Not entirely unknown though. We've seen them in films like Aftersun, Sicario 2 and Morbius.
Not to mention Cailee Spaney, who's having a brilliant year right now - Priscilla, Civil War and now, playing Rain in Alien: Romulus.
Romulus takes place between the first Alien and its sequel Aliens, set 60-odd years later.
On a bleak, mining-colony planet, Rain is offered the chance to get away. She and a few friends plan to steal an escape-pod from a nearby deserted space-station. What could possibly go wrong?
But when they land on the space-station Romulus, they discover why it's deserted. Something took over, killing everyone and creating havoc. What happened? Unlike us, Rain and her friends don't have the advantage of 40 years of Alien movies to give them a hint.
Among the friends is Rain's best friend and guardian synthetic, Andy.
Synthetics are regular characters in Alien movies, generally designed by the ruthless Weyland Yutani corporation to be science officers on their spaceships.

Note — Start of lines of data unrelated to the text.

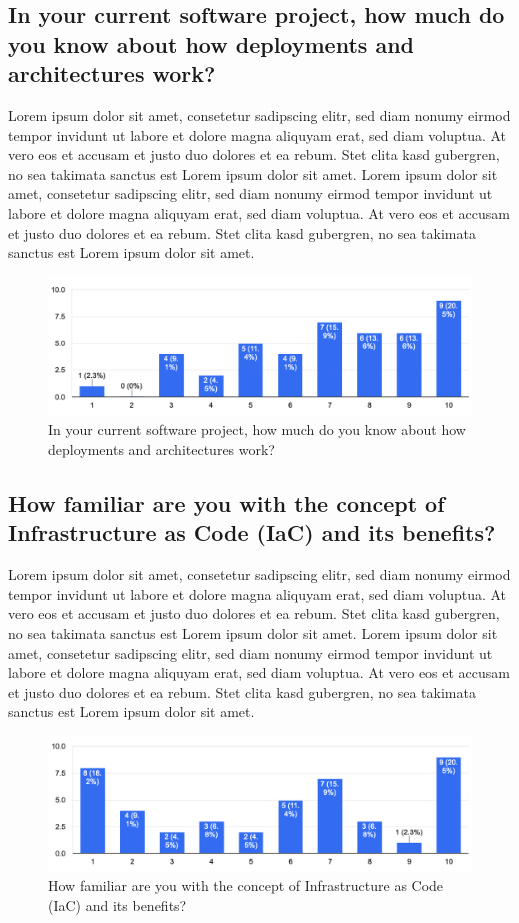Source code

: \subsection{In your current software project, how much do you know about how deployments and architectures work?}
Lorem ipsum dolor sit amet, consetetur sadipscing elitr, sed diam nonumy eirmod tempor invidunt ut labore et dolore magna aliquyam erat, sed diam voluptua. At vero eos et accusam et justo duo dolores et ea rebum. Stet clita kasd gubergren, no sea takimata sanctus est Lorem ipsum dolor sit amet. Lorem ipsum dolor sit amet, consetetur sadipscing elitr, sed diam nonumy eirmod tempor invidunt ut labore et dolore magna aliquyam erat, sed diam voluptua. At vero eos et accusam et justo duo dolores et ea rebum. Stet clita kasd gubergren, no sea takimata sanctus est Lorem ipsum dolor sit amet.
\begin{figure}[h!]
\centering
\includegraphics[width=\linewidth]{Images/Survey/iac_1.png}
\caption{In your current software project, how much do you know about how deployments and architectures work?}
\label{fig:results:iac:1}
\end{figure}


\subsection{How familiar are you with the concept of Infrastructure as Code (IaC) and its benefits?}
Lorem ipsum dolor sit amet, consetetur sadipscing elitr, sed diam nonumy eirmod tempor invidunt ut labore et dolore magna aliquyam erat, sed diam voluptua. At vero eos et accusam et justo duo dolores et ea rebum. Stet clita kasd gubergren, no sea takimata sanctus est Lorem ipsum dolor sit amet. Lorem ipsum dolor sit amet, consetetur sadipscing elitr, sed diam nonumy eirmod tempor invidunt ut labore et dolore magna aliquyam erat, sed diam voluptua. At vero eos et accusam et justo duo dolores et ea rebum. Stet clita kasd gubergren, no sea takimata sanctus est Lorem ipsum dolor sit amet.
\begin{figure}[h!]
\centering
\includegraphics[width=\linewidth]{Images/Survey/iac_2.png}
\caption{How familiar are you with the concept of Infrastructure as Code (IaC) and its benefits?}
\label{fig:results:iac:2}
\end{figure}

They're also often morally ambiguous, none more so than Ash in the first film. Which is why it's a shock when the partially damaged Romulus synthetic Root is discovered, looking exactly like Ash.
In fact, Ian Holm doesn't seem to have aged a bit.
Since Sir Ian died some years ago, this is clearly an AI job, to the loud disapproval of many Alien fans thinking this is a digital step too far.
Personally I disagree. Root is a chip off the old block, prepared to not only sacrifice mere humans for business reasons, but to corrupt Rain's innocent synthetic, Andy. Andy's chilling "I have a new prime objective now" is one of the great evil robot lines.
The gripping thing about Alien: Romulus is its tactile credibility. The sets are largely practical, with rusty walls, constantly dripping water and ominous noises getting closer.
And when whatever's in the water makes its first appearance its grip isn't just figurative.
There are just enough added complications to take the audience's eye off the ball before H R Giger's hideous creation springs into action.
After the slightly unfocussed last few Alien films, Romulus has been generally greeted as a terrifying success - give or take an AI character or two. Though that wasn't my reservation.
I did think it went on too long - with one plot twist too many before an otherwise satisfying ending.
An Alien film is strongest when it concentrates on one horrible Thingy in the haunted house - er, space ship. The more aliens - no matter how revolting - the less nerve-wracking in my experience.
But there's no denying that Fede Álvarez has proved just the director to turn Alien: Romulus once more into the scariest thing in space.
He took enough of the classic elements, but then went on to make a movie that pretended not to be part of a franchise. Always the best way.